NICE: exit the technocrat, enter the lobbyist?

The National Institute for Health and Clinical Excellence (NICE), which some label the government’s “drug rationing body”, recently barred an expensive liver cancer drug from being prescribed on the NHS. Patient advocacy groups called the decision “a scandal”.

In its ten years of existence, NICE has made a lot of enemies among pharmaceutical producers and patient groups. Rationing of healthcare was, of course, a reality long before NICE. But by making the process explicit, NICE provides a central focal point for critics – who, unfortunately, offer no better alternative.

Pharmaceutical companies, lobbying organisations close to them, and patient groups have frequently criticised NICE for the rigidity of its decision-making process. They urge NICE to become more “flexible” and “inclusive”, and to listen more closely to the views of “stakeholders” (i.e. themselves).

NICE’s decision making process looks roughly like this: the institute computes the number of additional life years that can be saved by introducing a new drug or other treatment. This figure is adjusted by a measure of the “quality” of life in these additional years, which yields NICE’s principal unit of account, the “Quality-Adjusted Life Year” (QALY). If a treatment costs substantially more than £30,000 per extra QALY (the “Incremental Cost-Effectiveness Ratio”, ICER), the institute will recommend it should not be available on the NHS.

The idea is to maximise the number of QALYs from a given healthcare budget. But such calculations can at best provide information on the average patient with average preferences. They cannot take account of individuality.

However, involving producers and advocacy groups will not inject additional information into the process. It is obvious which positions these “stakeholders” will take. They will argue that cost-effectiveness is all very well in general, but that the particular product they sell/need is a “special case” which deserves “special consideration”.

But when every treatment becomes a “special case”, we are back to square one again. Resources will then no longer go to the products with the best ICER, but to the products with the most vociferous advocates. Out of the frying pan, into the fire.

Patients need free choice between a range of coverage plans that differ in composition and extent. The decision about whether the “marginal pound” should be spent on new drugs, better hospital equipment, a bigger health workforce, or anything else, would then be made by patients themselves – not by politicians, technocrats, bureaucrats or providers.

The issue here is all these organisations seek to work on behalf of patients – the consumer – rather than there being a direct relationship between producers and consumers. The issue for the reform of health care is therefore to create this kind of direct relationship.

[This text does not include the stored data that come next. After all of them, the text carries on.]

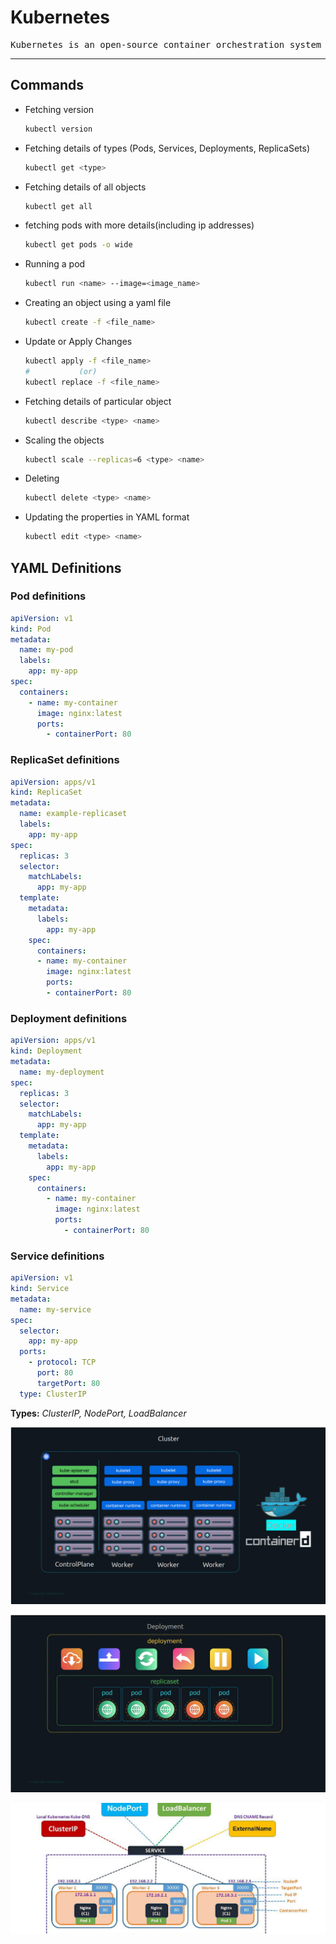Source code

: # Kubernetes

<pre>Kubernetes is an open-source container orchestration system for automating software deployment, scaling, and management.</pre>

------

## Commands

+ Fetching version

    ```bash
    kubectl version
    ```

+ Fetching details of types (Pods, Services, Deployments, ReplicaSets)

    ```bash
    kubectl get <type>
    ```

+ Fetching details of all objects

    ```bash
    kubectl get all
    ```

+ fetching pods with more details(including ip addresses)

  ```bash
  kubectl get pods -o wide
  ```

+ Running a pod

    ```bash
    kubectl run <name> --image=<image_name>
    ```

+ Creating an object using a yaml file

    ```bash
    kubectl create -f <file_name>
    ```

+ Update or Apply Changes

    ```bash
    kubectl apply -f <file_name>
    #           (or)
    kubectl replace -f <file_name>
    ```

+ Fetching details of particular object

    ```bash
    kubectl describe <type> <name>
    ```

+ Scaling the objects

    ```bash
    kubectl scale --replicas=6 <type> <name>
    ```

+ Deleting

    ```bash
    kubectl delete <type> <name>
    ```

+ Updating the properties in YAML format

    ```bash
    kubectl edit <type> <name>
    ```

## YAML Definitions

### Pod definitions

```yaml
apiVersion: v1
kind: Pod
metadata:
  name: my-pod
  labels:
    app: my-app
spec:
  containers:
    - name: my-container
      image: nginx:latest
      ports:
        - containerPort: 80

```

### ReplicaSet definitions

```yaml
apiVersion: apps/v1
kind: ReplicaSet
metadata:
  name: example-replicaset
  labels:
    app: my-app
spec:
  replicas: 3
  selector:
    matchLabels:
      app: my-app
  template:
    metadata:
      labels:
        app: my-app
    spec:
      containers:
      - name: my-container
        image: nginx:latest
        ports:
        - containerPort: 80

```

### Deployment definitions

```yaml
apiVersion: apps/v1
kind: Deployment
metadata:
  name: my-deployment
spec:
  replicas: 3
  selector:
    matchLabels:
      app: my-app
  template:
    metadata:
      labels:
        app: my-app
    spec:
      containers:
        - name: my-container
          image: nginx:latest
          ports:
            - containerPort: 80

```

### Service definitions

```yaml
apiVersion: v1
kind: Service
metadata:
  name: my-service
spec:
  selector:
    app: my-app
  ports:
    - protocol: TCP
      port: 80
      targetPort: 80
  type: ClusterIP

```

**Types:** *ClusterIP, NodePort, LoadBalancer*

![](./architecture.png)

![](./structure.png)

![](./services.webp)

A fairer system might be for NICE to allow the NHS to pay towards ‘banned’ treatments, up to a cost limit, and for patients to be allowed to pay the remainder. This would at least improve access to more expensive treatments in the absence of more radical reform. The cost limit could be adjusted downwards to ensure no extra burden on taxpayers.

Given the nature of the policy question – how to ration in a world where care is free at the point of use – something like NICE is the only credible solution. It has been widely admired worldwide, and most of the complaints about it, many completely ill-informed, are special pleading. Richard’s idea would in some ways be an improvement, but may not be a political runner.